Современная версия визионерского мистицизма, которую, быть может, ярче всего отражают изысканные галлюцинации Теренса Маккенны, отождествляет духовное восхождение с получением трансцендентной информации. С этой точки зрения любые парадоксальные образы (чаще всего вызванные приемом психоделических средств) – картины иного мира, бесплотные существа, послания инопланетян и т. д. – рассматриваются как пути к усовершенствованию сознания. Но такой романтичный подход забывает о значении самого сознания, которое стоит выше дихотомии субъекта и объекта. Все эти причудливые образы (независимо от их «истинности»), конечно, пленяют мышление. Но их непостоянство – любое видение возникает и заканчивается – говорит о том, что подобные феномены не могут стать основой для устойчивого изменения личности.

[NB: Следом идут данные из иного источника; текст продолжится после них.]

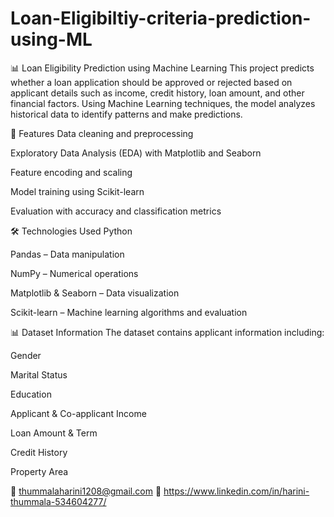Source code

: # Loan-Eligibiltiy-criteria-prediction-using-ML
📊 Loan Eligibility Prediction using Machine Learning
This project predicts whether a loan application should be approved or rejected based on applicant details such as income, credit history, loan amount, and other financial factors. Using Machine Learning techniques, the model analyzes historical data to identify patterns and make predictions.

📌 Features
Data cleaning and preprocessing

Exploratory Data Analysis (EDA) with Matplotlib and Seaborn

Feature encoding and scaling

Model training using Scikit-learn

Evaluation with accuracy and classification metrics

🛠️ Technologies Used
Python

Pandas – Data manipulation

NumPy – Numerical operations

Matplotlib & Seaborn – Data visualization

Scikit-learn – Machine learning algorithms and evaluation



📊 Dataset Information
The dataset contains applicant information including:

Gender

Marital Status

Education

Applicant & Co-applicant Income

Loan Amount & Term

Credit History

Property Area

📧 thummalaharini1208@gmail.com
🔗 https://www.linkedin.com/in/harini-thummala-534604277/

Я не хочу сказать, что нам не нужно исследовать эти «внутренние» ландшафты. Утонченные образы и видения привлекают интерес любого человека, который хочет глубже познать тело, психику и нашу вселенную в целом. Я просто хочу сказать, что любые возможные феномены такого рода не ведут к освобождению. Это понимают только последователи недуалистических школ мистицизма. Кроме того, увлечение подобной эзотерикой порождает инфантилизм и легковерие среди тех людей Запада, которых интересует духовность. Либо это просто самодостаточная вера, построенная на весьма нелепых предпосылках, либо фанатическая тяга к новизне – к парапсихологическим явлениям, к грозным или радостным пророчествам и к тысяче ложных представлений о Боге. Тем не менее как бы ни менялся наш поток переживаний – даже если бы каждому из нас явился Иисус или кто-то однажды смог бы загрузить всю совокупность человеческих знаний в нашу нервную систему, – с духовной точки зрения мы останемся в первую очередь сознанием и только сознанием, свободным от чувства Я. Похоже, мы все не скоро это поймем.
Предполагает ли мистицизм выход за рамки любых концепций? Этот вопрос остается открытым. Здесь я просто хотел сказать, что мистик отбрасывает все те концепции, которые поддерживают в нас дуалистическое восприятие мира.